As (111) is not the low-energy plane of these rocksalt materials, we noticed slightly rougher surfaces on these films than similar films grown on the (001) substrates. Interestingly, pits in the thin films of (001) PbSe16 seem to terminate on {111} planes, but pits in the thin films of (111) PbSe seem to preferentially terminate on {001} planes. Additionally, pits on (001) films seem to form around dislocations early in growth and later close to form a smooth surface, but in the (111) orientation, the opposite occurs. PbSe films can be very smooth immediately after coalescence and only develop shallow surface pits with very long growth. The density of these surface imperfections exceeds the density of threading dislocations at the film surface, so if these pits are indeed forming due to dislocations, this implies that dislocation glide in the relaxing film allows the same dislocation to nucleate multiple pits that persist.
D. Luminescence and recombination
Figure 5(a) shows high excitation spontaneous emission PL spectra from the 1.5 μm PbSe/InAs film collected from 83–300 K. Where conventional semiconductors increase in bandgap at low temperatures, PbSe is well-known to do the opposite.1,6 We also note in Fig. 5(a) that the emission intensity around room temperature is greater than that at cryogenic temperatures. We do not have a clear explanation for this at this time—there could be nonmonotonicity from competing temperature-dependent recombination lifetimes (discussed subsequently) or this may be an artifact of the PbSe/InAs interface. Regarding this latter point, none of the thinner samples (65 nm) of PbSe/InAs (111)A emit light that is characteristic of PbSe. It may be tempting to suggest that the network of misfit dislocations at the interface is responsible for the lack of photoluminescence from the thin PbSe films, but we do not think this is the case. When carriers in PbSe are contained by a larger bandgap substrate (i.e., a PbSe/GaAs structure), we have seen both (111)- and (001)-oriented PbSe emit light even for 50 nm thick films, in spite of an 8% lattice mismatch and a very dense network of misfit dislocations. We will discuss these results on larger bandgap substrates elsewhere. InAs has a similar narrow bandgap to PbSe at room temperature, and while the band alignment between PbSe and InAs(111)A across this type B epitaxial interface is not known, we anticipate a type-III alignment as in the case of PbTe/InSb.15 This suggests that in the thinner samples, photogenerated carriers may diffuse into the InAs substrate before radiatively recombining. More work is needed to understand whether the luminescence intensity in the 1.5 μm film is characteristic of bulk behavior or is influenced by the heterostructure, especially at cryogenic temperatures where photogenerated carriers may be highly mobile.

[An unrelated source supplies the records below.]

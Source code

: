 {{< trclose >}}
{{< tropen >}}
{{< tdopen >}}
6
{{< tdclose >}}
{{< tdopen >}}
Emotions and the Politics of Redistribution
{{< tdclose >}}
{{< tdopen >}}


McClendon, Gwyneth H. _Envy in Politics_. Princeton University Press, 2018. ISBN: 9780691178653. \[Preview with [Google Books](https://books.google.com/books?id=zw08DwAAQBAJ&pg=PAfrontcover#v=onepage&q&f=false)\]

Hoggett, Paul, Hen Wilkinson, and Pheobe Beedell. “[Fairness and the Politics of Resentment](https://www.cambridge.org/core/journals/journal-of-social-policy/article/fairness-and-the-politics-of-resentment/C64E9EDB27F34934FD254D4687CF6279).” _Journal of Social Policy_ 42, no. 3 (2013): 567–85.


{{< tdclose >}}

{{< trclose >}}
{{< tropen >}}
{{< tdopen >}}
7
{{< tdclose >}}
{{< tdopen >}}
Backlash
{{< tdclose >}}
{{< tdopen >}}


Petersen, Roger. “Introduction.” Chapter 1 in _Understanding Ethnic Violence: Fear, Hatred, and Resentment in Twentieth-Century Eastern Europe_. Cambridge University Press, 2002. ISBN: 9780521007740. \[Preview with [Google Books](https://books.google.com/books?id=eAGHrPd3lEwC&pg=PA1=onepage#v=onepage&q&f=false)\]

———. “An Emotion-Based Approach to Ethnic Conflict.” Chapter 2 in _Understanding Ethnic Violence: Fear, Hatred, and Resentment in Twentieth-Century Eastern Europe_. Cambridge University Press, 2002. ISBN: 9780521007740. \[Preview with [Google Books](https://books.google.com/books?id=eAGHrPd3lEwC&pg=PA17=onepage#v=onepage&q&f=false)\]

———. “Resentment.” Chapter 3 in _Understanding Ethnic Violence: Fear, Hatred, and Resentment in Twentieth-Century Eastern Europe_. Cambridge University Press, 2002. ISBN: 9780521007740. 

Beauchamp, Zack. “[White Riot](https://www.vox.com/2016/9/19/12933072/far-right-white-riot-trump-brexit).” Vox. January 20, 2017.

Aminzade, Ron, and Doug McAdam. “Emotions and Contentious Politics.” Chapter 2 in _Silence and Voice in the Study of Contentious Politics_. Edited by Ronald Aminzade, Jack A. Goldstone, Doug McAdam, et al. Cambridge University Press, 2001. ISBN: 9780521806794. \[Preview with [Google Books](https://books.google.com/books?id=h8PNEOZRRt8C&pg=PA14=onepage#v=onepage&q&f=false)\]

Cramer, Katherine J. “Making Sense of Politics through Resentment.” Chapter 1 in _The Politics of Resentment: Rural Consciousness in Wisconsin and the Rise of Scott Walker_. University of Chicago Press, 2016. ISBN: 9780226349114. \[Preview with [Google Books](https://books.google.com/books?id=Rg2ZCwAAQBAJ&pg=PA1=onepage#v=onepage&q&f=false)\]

Temperature-dependent bandgap derived from photoluminescence: (a) Photoluminescence spectra of 1.5 μm PbSe/InAs between room temperature and 83 K, showing the decrease in bandgap and peak broadness with temperature. The room-temperature spectrum is interrupted by absorption from atmospheric CO2. (b) Bandgap is plotted against temperature, showing a near-linear decrease in bandgap with temperature, in rough agreement with anticipated bulk PbSe (Ref. 1). For point of comparison, the higher lines show hypothetical bandgaps from strained PbSe films calculated from deformation potentials (Ref. 31). The solid lines represent the [111] L-valley gaps, and the dotted lines represent the oblique L-valley gaps.
Temperature-dependent bandgap derived from photoluminescence: (a) Photoluminescence spectra of 1.5 μm PbSe/InAs between room temperature and 83 K, showing the decrease in bandgap and peak broadness with temperature. The room-temperature spectrum is interrupted by absorption from atmospheric CO2. (b) Bandgap is plotted against temperature, showing a near-linear decrease in bandgap with temperature, in rough agreement with anticipated bulk PbSe (Ref. 1). For point of comparison, the higher lines show hypothetical bandgaps from strained PbSe films calculated from deformation potentials (Ref. 31). The solid lines represent the [111] L-valley gaps, and the dotted lines represent the oblique L-valley gaps.
Figure 5(b) shows the PL-calculated bandgap as the sample temperature is changed. Due to thermal mismatch with the InAs substrate (, ),26,29 the PbSe layer should be significantly biaxially tensile strained (0.7%) while cooling from 573 K growth temperature to 83 K. Yet, a closer inspection of the temperature dependence of the thin film bandgap as derived from PL spectra highlights the remarkable ability of these films to stay relaxed due to dislocation glide even at cryogenic temperatures. In contrast, III-V/Si(001) films do not experience thermal dislocation glide below 200–300 °C and routinely crack upon cool down, even with substantially smaller thermal mismatch.30 The bandgap of the PbSe film reduces approximately linearly with temperature (∼0.48 meV/K), in excellent agreement with the unstrained bulk PbSe bandgap.1 Hypothetically, if dislocation glide did not take place, the elastic (111) biaxial strain would break the star-degeneracy of the normal and oblique 〈111〉 direct L-valley gaps, shifting them dissimilarly (strictly leading to an indirect semiconductor) as well as widening them, the [111] L-valley (normal) forming the smallest direct gap.31–33 Figure 5(b) shows this splitting and increase in the bandgap for two hypothetical elastically strained PbSe films: one all the way down from the growth temperature and the other only from room temperature and below.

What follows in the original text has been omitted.